Like the Olympus 18-180mm lens, the anti-shake performance didn't quite match optical stabilisation, giving between two and three stops of benefit. Considering the maximum aperture is f/6.3 at the longest equivalent focal length of 375mm, you'll find yourself frequently reaching for the camera's ISO button for faster shutter speeds.
There's little in the way of advanced features, although you at least get a basic distance-scale printed on the focus ring, and there's a zoom lock. The latter is hardly necessary because the lens is remarkably free of zoom creep.
Optical quality is a mixed bag.
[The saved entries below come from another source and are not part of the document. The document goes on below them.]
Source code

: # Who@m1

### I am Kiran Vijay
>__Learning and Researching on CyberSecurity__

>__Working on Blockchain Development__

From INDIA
The Sony lens is sharp at the centre of the frame throughout its whole zoom range, but edge sharpness is disappointing. Colour fringing at the edges of the frame is very well controlled for an 18-250mm lens, at least from the wide end of the focal range up to 200mm. Fringing only becomes really noticeable beyond this point. Distortion was more of a problem, with extreme barrel distortion at the wide-angle end.
Considering the price, and the lack of an optical stabiliser or ultrasonic autofocus, we'd expect the Sony to deliver a bit more.
Centre sharpness at all focal lengths is excellent, but it falls sharply towards the edge at the middle and longest focal lengths.
At the centre of the frame, fringing is minimal, but there's blue fringing at the frame edges at the extreme ends of the focal range.
Barrel distortion at 18mm is the highest in the test. At other focal lengths, it drops and changes to pinch distortion at the long end.
Image test verdict
The Sony produces the best results for centre sharpness. However, it drops dramatically towards the edges. Distortion at 18mm is also very high.